Data supplied Start Marker
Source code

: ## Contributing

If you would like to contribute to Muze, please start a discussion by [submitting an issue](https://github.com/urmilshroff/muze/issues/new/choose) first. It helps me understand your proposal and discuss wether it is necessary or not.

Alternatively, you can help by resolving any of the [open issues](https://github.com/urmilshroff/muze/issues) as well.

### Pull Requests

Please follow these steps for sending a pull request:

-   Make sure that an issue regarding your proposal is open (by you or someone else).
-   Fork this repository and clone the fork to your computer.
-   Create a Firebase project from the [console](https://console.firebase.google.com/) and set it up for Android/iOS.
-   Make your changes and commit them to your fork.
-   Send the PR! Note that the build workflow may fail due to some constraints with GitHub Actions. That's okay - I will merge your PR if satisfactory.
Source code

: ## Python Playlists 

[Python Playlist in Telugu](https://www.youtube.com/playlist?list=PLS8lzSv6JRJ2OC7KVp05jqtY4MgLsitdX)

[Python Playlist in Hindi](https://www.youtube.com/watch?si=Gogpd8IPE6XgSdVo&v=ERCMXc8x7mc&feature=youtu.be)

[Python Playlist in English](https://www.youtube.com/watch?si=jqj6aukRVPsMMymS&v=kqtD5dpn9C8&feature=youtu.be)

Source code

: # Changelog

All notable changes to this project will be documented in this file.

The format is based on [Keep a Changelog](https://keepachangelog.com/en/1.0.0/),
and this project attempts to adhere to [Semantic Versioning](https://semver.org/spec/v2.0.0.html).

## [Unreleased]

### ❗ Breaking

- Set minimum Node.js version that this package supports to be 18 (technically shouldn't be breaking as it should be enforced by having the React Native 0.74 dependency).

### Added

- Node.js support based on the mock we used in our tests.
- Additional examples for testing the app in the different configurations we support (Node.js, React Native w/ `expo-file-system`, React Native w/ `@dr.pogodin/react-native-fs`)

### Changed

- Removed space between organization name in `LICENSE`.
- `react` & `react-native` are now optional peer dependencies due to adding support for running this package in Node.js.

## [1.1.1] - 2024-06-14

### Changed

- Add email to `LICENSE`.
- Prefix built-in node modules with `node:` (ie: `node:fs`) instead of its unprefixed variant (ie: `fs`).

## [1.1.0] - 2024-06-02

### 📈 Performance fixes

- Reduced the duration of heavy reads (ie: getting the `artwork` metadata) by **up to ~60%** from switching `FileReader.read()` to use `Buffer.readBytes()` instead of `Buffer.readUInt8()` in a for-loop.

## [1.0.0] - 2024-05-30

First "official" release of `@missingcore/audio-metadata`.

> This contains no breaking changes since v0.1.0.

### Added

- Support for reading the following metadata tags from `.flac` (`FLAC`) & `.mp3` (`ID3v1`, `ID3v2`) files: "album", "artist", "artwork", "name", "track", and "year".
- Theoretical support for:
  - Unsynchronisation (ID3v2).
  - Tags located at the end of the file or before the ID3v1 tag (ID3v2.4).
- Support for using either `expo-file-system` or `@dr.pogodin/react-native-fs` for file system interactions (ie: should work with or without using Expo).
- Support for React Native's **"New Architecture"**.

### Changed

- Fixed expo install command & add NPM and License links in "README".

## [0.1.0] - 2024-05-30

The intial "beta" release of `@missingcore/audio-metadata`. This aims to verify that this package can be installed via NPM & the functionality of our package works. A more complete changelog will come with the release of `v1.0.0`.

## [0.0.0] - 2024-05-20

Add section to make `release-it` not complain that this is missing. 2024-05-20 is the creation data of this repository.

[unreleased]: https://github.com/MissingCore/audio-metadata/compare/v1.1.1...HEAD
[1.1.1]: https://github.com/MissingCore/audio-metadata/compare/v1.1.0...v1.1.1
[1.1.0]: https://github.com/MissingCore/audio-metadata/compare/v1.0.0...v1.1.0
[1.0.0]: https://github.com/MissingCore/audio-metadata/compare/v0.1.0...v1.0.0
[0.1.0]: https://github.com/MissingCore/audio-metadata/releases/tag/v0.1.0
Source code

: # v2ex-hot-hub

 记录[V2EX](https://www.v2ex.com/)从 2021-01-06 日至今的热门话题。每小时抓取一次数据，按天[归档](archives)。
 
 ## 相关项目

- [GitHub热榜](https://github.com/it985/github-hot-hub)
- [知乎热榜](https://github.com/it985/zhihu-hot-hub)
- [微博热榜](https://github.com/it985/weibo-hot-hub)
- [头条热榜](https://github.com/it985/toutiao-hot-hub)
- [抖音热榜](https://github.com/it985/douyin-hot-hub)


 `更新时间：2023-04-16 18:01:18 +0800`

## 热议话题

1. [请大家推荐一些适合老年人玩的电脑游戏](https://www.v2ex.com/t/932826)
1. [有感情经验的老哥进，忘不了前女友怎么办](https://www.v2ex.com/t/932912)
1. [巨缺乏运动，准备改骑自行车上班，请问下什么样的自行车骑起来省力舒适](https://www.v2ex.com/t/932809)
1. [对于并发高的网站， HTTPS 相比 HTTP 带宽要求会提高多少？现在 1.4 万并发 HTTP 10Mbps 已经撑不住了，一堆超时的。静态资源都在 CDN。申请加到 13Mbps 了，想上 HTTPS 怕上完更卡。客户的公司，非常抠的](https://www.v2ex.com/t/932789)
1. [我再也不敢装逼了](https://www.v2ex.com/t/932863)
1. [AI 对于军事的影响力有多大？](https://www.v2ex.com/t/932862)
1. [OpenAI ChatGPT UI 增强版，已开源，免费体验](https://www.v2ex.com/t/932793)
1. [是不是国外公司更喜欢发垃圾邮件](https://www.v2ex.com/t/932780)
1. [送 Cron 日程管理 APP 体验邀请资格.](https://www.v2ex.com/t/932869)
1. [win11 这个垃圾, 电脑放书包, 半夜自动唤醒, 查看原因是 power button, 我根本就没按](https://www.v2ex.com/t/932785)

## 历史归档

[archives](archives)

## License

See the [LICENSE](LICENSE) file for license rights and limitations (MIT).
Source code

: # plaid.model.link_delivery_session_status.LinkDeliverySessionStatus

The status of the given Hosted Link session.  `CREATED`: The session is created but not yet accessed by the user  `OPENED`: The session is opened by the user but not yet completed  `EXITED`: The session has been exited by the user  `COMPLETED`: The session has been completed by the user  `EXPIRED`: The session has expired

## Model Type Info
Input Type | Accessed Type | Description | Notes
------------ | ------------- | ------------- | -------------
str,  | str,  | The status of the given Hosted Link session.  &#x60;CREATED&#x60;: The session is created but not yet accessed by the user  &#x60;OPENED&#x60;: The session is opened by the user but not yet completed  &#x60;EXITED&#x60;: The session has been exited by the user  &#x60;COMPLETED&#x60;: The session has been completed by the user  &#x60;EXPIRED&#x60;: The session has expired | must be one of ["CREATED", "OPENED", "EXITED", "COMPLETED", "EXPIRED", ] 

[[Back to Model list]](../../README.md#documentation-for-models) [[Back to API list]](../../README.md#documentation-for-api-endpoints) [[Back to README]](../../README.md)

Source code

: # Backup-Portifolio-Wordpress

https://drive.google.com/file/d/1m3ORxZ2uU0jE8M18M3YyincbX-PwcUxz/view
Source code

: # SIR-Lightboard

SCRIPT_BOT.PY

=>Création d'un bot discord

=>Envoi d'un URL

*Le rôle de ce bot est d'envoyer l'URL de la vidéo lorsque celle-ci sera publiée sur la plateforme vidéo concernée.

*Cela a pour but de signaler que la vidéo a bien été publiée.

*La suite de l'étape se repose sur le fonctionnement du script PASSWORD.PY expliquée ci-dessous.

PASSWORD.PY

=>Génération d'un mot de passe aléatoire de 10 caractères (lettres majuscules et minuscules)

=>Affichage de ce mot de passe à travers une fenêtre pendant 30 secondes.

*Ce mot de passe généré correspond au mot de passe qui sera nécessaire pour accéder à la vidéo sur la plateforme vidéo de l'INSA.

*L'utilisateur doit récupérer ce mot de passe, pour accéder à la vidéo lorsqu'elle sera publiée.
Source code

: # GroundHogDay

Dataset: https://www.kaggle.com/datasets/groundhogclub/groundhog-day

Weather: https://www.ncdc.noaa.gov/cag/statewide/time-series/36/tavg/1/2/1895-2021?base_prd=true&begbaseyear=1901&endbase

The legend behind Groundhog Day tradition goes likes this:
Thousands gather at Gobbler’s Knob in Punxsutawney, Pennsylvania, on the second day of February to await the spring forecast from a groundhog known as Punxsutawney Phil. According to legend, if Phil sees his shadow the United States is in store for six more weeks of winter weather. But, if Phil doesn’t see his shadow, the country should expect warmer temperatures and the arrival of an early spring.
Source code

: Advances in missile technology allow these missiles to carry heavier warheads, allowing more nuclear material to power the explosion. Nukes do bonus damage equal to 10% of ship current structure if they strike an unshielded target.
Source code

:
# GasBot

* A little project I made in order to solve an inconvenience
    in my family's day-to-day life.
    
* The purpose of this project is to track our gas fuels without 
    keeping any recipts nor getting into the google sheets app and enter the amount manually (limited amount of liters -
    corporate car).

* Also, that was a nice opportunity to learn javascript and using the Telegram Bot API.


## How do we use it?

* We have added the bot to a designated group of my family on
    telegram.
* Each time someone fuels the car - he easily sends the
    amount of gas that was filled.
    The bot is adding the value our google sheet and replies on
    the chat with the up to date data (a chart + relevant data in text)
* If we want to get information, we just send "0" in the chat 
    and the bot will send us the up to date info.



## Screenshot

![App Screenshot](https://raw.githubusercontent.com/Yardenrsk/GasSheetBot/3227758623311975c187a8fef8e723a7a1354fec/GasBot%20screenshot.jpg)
Data supplied End Marker
Required work
Starting at the line above that holds "- [微博热榜](https" and ending at the line that holds "1. [送 Cron 日程管理", transcribe each line exactly and include no other lines.

Reply to the exercise
- [微博热榜](https://github.com/it985/weibo-hot-hub)
- [头条热榜](https://github.com/it985/toutiao-hot-hub)
- [抖音热榜](https://github.com/it985/douyin-hot-hub)


 `更新时间：2023-04-16 18:01:18 +0800`

## 热议话题

1. [请大家推荐一些适合老年人玩的电脑游戏](https://www.v2ex.com/t/932826)
1. [有感情经验的老哥进，忘不了前女友怎么办](https://www.v2ex.com/t/932912)
1. [巨缺乏运动，准备改骑自行车上班，请问下什么样的自行车骑起来省力舒适](https://www.v2ex.com/t/932809)
1. [对于并发高的网站， HTTPS 相比 HTTP 带宽要求会提高多少？现在 1.4 万并发 HTTP 10Mbps 已经撑不住了，一堆超时的。静态资源都在 CDN。申请加到 13Mbps 了，想上 HTTPS 怕上完更卡。客户的公司，非常抠的](https://www.v2ex.com/t/932789)
1. [我再也不敢装逼了](https://www.v2ex.com/t/932863)
1. [AI 对于军事的影响力有多大？](https://www.v2ex.com/t/932862)
1. [OpenAI ChatGPT UI 增强版，已开源，免费体验](https://www.v2ex.com/t/932793)
1. [是不是国外公司更喜欢发垃圾邮件](https://www.v2ex.com/t/932780)
1. [送 Cron 日程管理 APP 体验邀请资格.](https://www.v2ex.com/t/932869)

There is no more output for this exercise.